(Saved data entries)
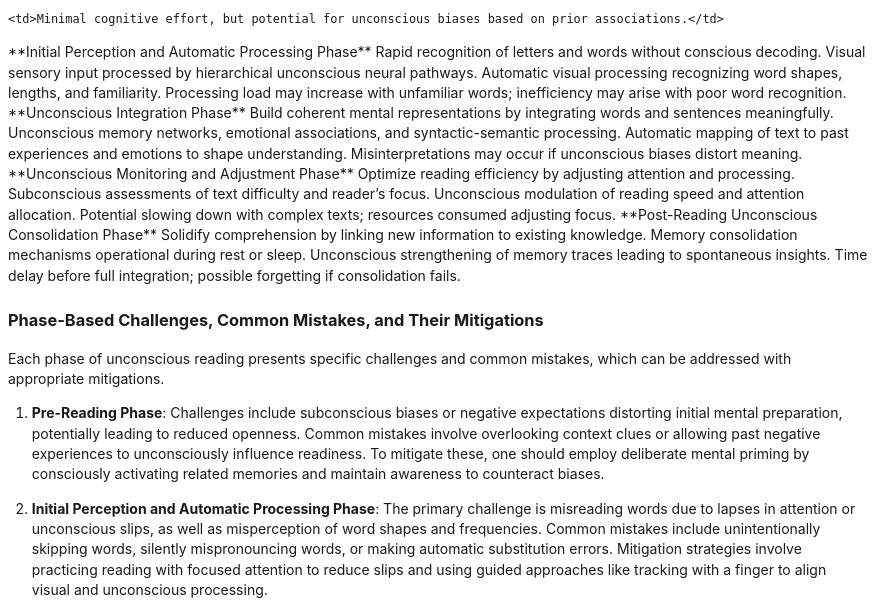     <td>Minimal cognitive effort, but potential for unconscious biases based on prior associations.</td>
  </tr>
  <tr>
    <td>**Initial Perception and Automatic Processing Phase**</td>
    <td>Rapid recognition of letters and words without conscious decoding.</td>
    <td>Visual sensory input processed by hierarchical unconscious neural pathways.</td>
    <td>Automatic visual processing recognizing word shapes, lengths, and familiarity.</td>
    <td>Processing load may increase with unfamiliar words; inefficiency may arise with poor word recognition.</td>
  </tr>
  <tr>
    <td>**Unconscious Integration Phase**</td>
    <td>Build coherent mental representations by integrating words and sentences meaningfully.</td>
    <td>Unconscious memory networks, emotional associations, and syntactic-semantic processing.</td>
    <td>Automatic mapping of text to past experiences and emotions to shape understanding.</td>
    <td>Misinterpretations may occur if unconscious biases distort meaning.</td>
  </tr>
  <tr>
    <td>**Unconscious Monitoring and Adjustment Phase**</td>
    <td>Optimize reading efficiency by adjusting attention and processing.</td>
    <td>Subconscious assessments of text difficulty and reader’s focus.</td>
    <td>Unconscious modulation of reading speed and attention allocation.</td>
    <td>Potential slowing down with complex texts; resources consumed adjusting focus.</td>
  </tr>
  <tr>
    <td>**Post-Reading Unconscious Consolidation Phase**</td>
    <td>Solidify comprehension by linking new information to existing knowledge.</td>
    <td>Memory consolidation mechanisms operational during rest or sleep.</td>
    <td>Unconscious strengthening of memory traces leading to spontaneous insights.</td>
    <td>Time delay before full integration; possible forgetting if consolidation fails.</td>
  </tr>
</tbody>
</table>

### Phase-Based Challenges, Common Mistakes, and Their Mitigations

Each phase of unconscious reading presents specific challenges and common mistakes, which can be addressed with appropriate mitigations.

1.  **Pre-Reading Phase**: Challenges include subconscious biases or negative expectations distorting initial mental preparation, potentially leading to reduced openness. Common mistakes involve overlooking context clues or allowing past negative experiences to unconsciously influence readiness. To mitigate these, one should employ deliberate mental priming by consciously activating related memories and maintain awareness to counteract biases.

2.  **Initial Perception and Automatic Processing Phase**: The primary challenge is misreading words due to lapses in attention or unconscious slips, as well as misperception of word shapes and frequencies. Common mistakes include unintentionally skipping words, silently mispronouncing words, or making automatic substitution errors. Mitigation strategies involve practicing reading with focused attention to reduce slips and using guided approaches like tracking with a finger to align visual and unconscious processing.
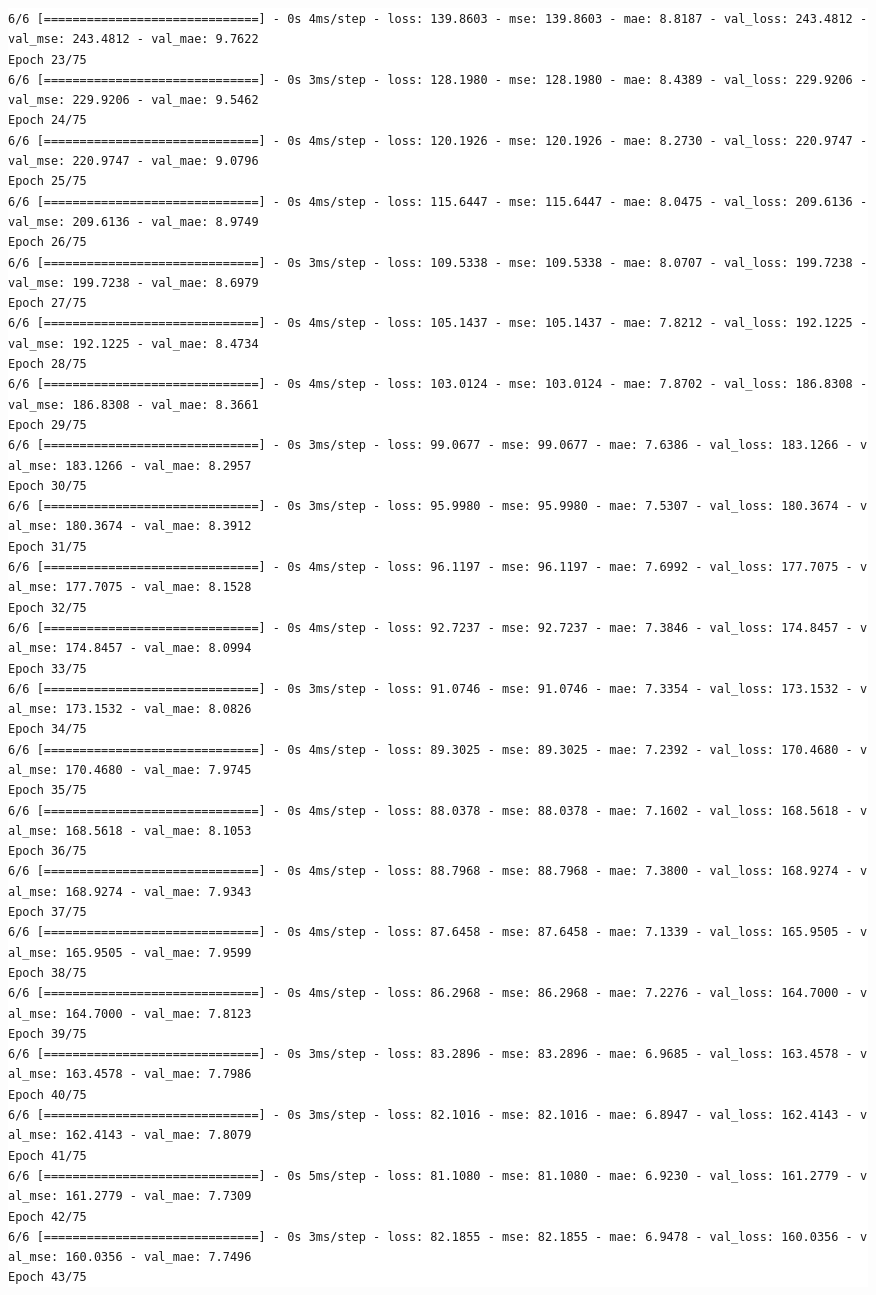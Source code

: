     6/6 [==============================] - 0s 4ms/step - loss: 139.8603 - mse: 139.8603 - mae: 8.8187 - val_loss: 243.4812 - val_mse: 243.4812 - val_mae: 9.7622
    Epoch 23/75
    6/6 [==============================] - 0s 3ms/step - loss: 128.1980 - mse: 128.1980 - mae: 8.4389 - val_loss: 229.9206 - val_mse: 229.9206 - val_mae: 9.5462
    Epoch 24/75
    6/6 [==============================] - 0s 4ms/step - loss: 120.1926 - mse: 120.1926 - mae: 8.2730 - val_loss: 220.9747 - val_mse: 220.9747 - val_mae: 9.0796
    Epoch 25/75
    6/6 [==============================] - 0s 4ms/step - loss: 115.6447 - mse: 115.6447 - mae: 8.0475 - val_loss: 209.6136 - val_mse: 209.6136 - val_mae: 8.9749
    Epoch 26/75
    6/6 [==============================] - 0s 3ms/step - loss: 109.5338 - mse: 109.5338 - mae: 8.0707 - val_loss: 199.7238 - val_mse: 199.7238 - val_mae: 8.6979
    Epoch 27/75
    6/6 [==============================] - 0s 4ms/step - loss: 105.1437 - mse: 105.1437 - mae: 7.8212 - val_loss: 192.1225 - val_mse: 192.1225 - val_mae: 8.4734
    Epoch 28/75
    6/6 [==============================] - 0s 4ms/step - loss: 103.0124 - mse: 103.0124 - mae: 7.8702 - val_loss: 186.8308 - val_mse: 186.8308 - val_mae: 8.3661
    Epoch 29/75
    6/6 [==============================] - 0s 3ms/step - loss: 99.0677 - mse: 99.0677 - mae: 7.6386 - val_loss: 183.1266 - val_mse: 183.1266 - val_mae: 8.2957
    Epoch 30/75
    6/6 [==============================] - 0s 3ms/step - loss: 95.9980 - mse: 95.9980 - mae: 7.5307 - val_loss: 180.3674 - val_mse: 180.3674 - val_mae: 8.3912
    Epoch 31/75
    6/6 [==============================] - 0s 4ms/step - loss: 96.1197 - mse: 96.1197 - mae: 7.6992 - val_loss: 177.7075 - val_mse: 177.7075 - val_mae: 8.1528
    Epoch 32/75
    6/6 [==============================] - 0s 4ms/step - loss: 92.7237 - mse: 92.7237 - mae: 7.3846 - val_loss: 174.8457 - val_mse: 174.8457 - val_mae: 8.0994
    Epoch 33/75
    6/6 [==============================] - 0s 3ms/step - loss: 91.0746 - mse: 91.0746 - mae: 7.3354 - val_loss: 173.1532 - val_mse: 173.1532 - val_mae: 8.0826
    Epoch 34/75
    6/6 [==============================] - 0s 4ms/step - loss: 89.3025 - mse: 89.3025 - mae: 7.2392 - val_loss: 170.4680 - val_mse: 170.4680 - val_mae: 7.9745
    Epoch 35/75
    6/6 [==============================] - 0s 4ms/step - loss: 88.0378 - mse: 88.0378 - mae: 7.1602 - val_loss: 168.5618 - val_mse: 168.5618 - val_mae: 8.1053
    Epoch 36/75
    6/6 [==============================] - 0s 4ms/step - loss: 88.7968 - mse: 88.7968 - mae: 7.3800 - val_loss: 168.9274 - val_mse: 168.9274 - val_mae: 7.9343
    Epoch 37/75
    6/6 [==============================] - 0s 4ms/step - loss: 87.6458 - mse: 87.6458 - mae: 7.1339 - val_loss: 165.9505 - val_mse: 165.9505 - val_mae: 7.9599
    Epoch 38/75
    6/6 [==============================] - 0s 4ms/step - loss: 86.2968 - mse: 86.2968 - mae: 7.2276 - val_loss: 164.7000 - val_mse: 164.7000 - val_mae: 7.8123
    Epoch 39/75
    6/6 [==============================] - 0s 3ms/step - loss: 83.2896 - mse: 83.2896 - mae: 6.9685 - val_loss: 163.4578 - val_mse: 163.4578 - val_mae: 7.7986
    Epoch 40/75
    6/6 [==============================] - 0s 3ms/step - loss: 82.1016 - mse: 82.1016 - mae: 6.8947 - val_loss: 162.4143 - val_mse: 162.4143 - val_mae: 7.8079
    Epoch 41/75
    6/6 [==============================] - 0s 5ms/step - loss: 81.1080 - mse: 81.1080 - mae: 6.9230 - val_loss: 161.2779 - val_mse: 161.2779 - val_mae: 7.7309
    Epoch 42/75
    6/6 [==============================] - 0s 3ms/step - loss: 82.1855 - mse: 82.1855 - mae: 6.9478 - val_loss: 160.0356 - val_mse: 160.0356 - val_mae: 7.7496
    Epoch 43/75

## Assignment:
Whichever lines of the records above hold the word "past" should all be copied out.

## Answer box:
    <td>Automatic mapping of text to past experiences and emotions to shape understanding.</td>
1.  **Pre-Reading Phase**: Challenges include subconscious biases or negative expectations distorting initial mental preparation, potentially leading to reduced openness. Common mistakes involve overlooking context clues or allowing past negative experiences to unconsciously influence readiness. To mitigate these, one should employ deliberate mental priming by consciously activating related memories and maintain awareness to counteract biases.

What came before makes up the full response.